- [Plain-text document sources]
══════════

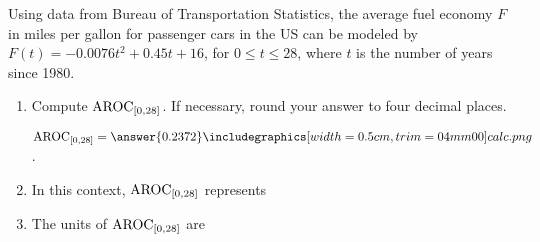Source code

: \documentclass{ximera}
\author{Kenneth Berglund}
\begin{document}
\licenseSZ
\begin{exercise}

Using data from Bureau of Transportation Statistics, the average fuel economy $F$ in miles per gallon for passenger cars in the US can be modeled by $F(t) = -0.0076t^2 + 0.45t + 16$, for $0 \le t \le 28$, where $t$ is the number of years since 1980.

\begin{enumerate}
\item Compute $\mathrm{AROC}_{[0, 28]}$.  If necessary, round your answer to four decimal places.

$\av_{[0, 28]} = \answer{0.2372} \calcHW$.

\item In this context, $\mathrm{AROC}_{[0, 28]}$ represents
\begin{multipleChoice}
\end{multipleChoice}

\item The units of $\mathrm{AROC}_{[0, 28]}$ are
\begin{multipleChoice}
\end{multipleChoice}
\end{enumerate}



\end{exercise}
\end{document}
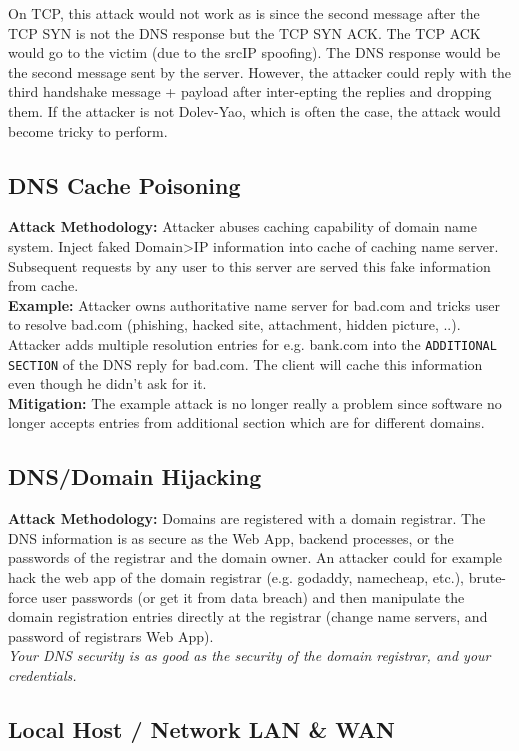 \documentclass[11pt,oneside,a4paper]{article}
\begin{document}
On TCP, this attack would not work as is since the second message after the TCP SYN is not the DNS response but the TCP SYN ACK. The TCP ACK would go to the victim (due to the srcIP spoofing). The DNS response would be the second message sent by the server. However, the attacker could reply with the third handshake message + payload after inter-epting the replies and dropping them. If the attacker is not Dolev-Yao, which is often the case, the attack would become tricky to perform.

\subsection{DNS Cache Poisoning}

\textbf{Attack Methodology:} Attacker abuses caching capability of domain name system. Inject faked Domain\textgreater IP information into cache of caching name server. Subsequent requests by any user to this server are served this fake information from cache.\\
\textbf{Example:} Attacker owns authoritative name server for bad.com and tricks user to resolve bad.com (phishing, hacked site, attachment, hidden picture, ..). Attacker adds multiple resolution entries for e.g. bank.com into the \texttt{ADDITIONAL SECTION} of the DNS reply  for bad.com. The client will cache this information even though he didn't ask for it.\\
\textbf{Mitigation:} The example attack is no longer really a problem since software no longer accepts entries from additional section which are for different domains.

\subsection{DNS/Domain Hijacking}

\textbf{Attack Methodology:} Domains are registered with a domain registrar. The DNS information is as secure as the Web App, backend processes, or the passwords of the registrar and the domain owner. An attacker could for example hack the web app of the domain registrar (e.g. godaddy, namecheap, etc.), brute-force user passwords (or get it from data breach) and then manipulate the domain registration entries directly at the registrar (change name servers, and password of registrars Web App).\\
\textit{Your DNS security is as good as the security of the domain registrar, and your credentials.}

\subsection{Local Host / Network LAN \& WAN}
\end{document}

══════════

- [To do]
Please return every line of the records above that contains the word "entries".

- [Response for this exercise]
\textbf{Example:} Attacker owns authoritative name server for bad.com and tricks user to resolve bad.com (phishing, hacked site, attachment, hidden picture, ..). Attacker adds multiple resolution entries for e.g. bank.com into the \texttt{ADDITIONAL SECTION} of the DNS reply  for bad.com. The client will cache this information even though he didn't ask for it.\\
\textbf{Mitigation:} The example attack is no longer really a problem since software no longer accepts entries from additional section which are for different domains.
\textbf{Attack Methodology:} Domains are registered with a domain registrar. The DNS information is as secure as the Web App, backend processes, or the passwords of the registrar and the domain owner. An attacker could for example hack the web app of the domain registrar (e.g. godaddy, namecheap, etc.), brute-force user passwords (or get it from data breach) and then manipulate the domain registration entries directly at the registrar (change name servers, and password of registrars Web App).\\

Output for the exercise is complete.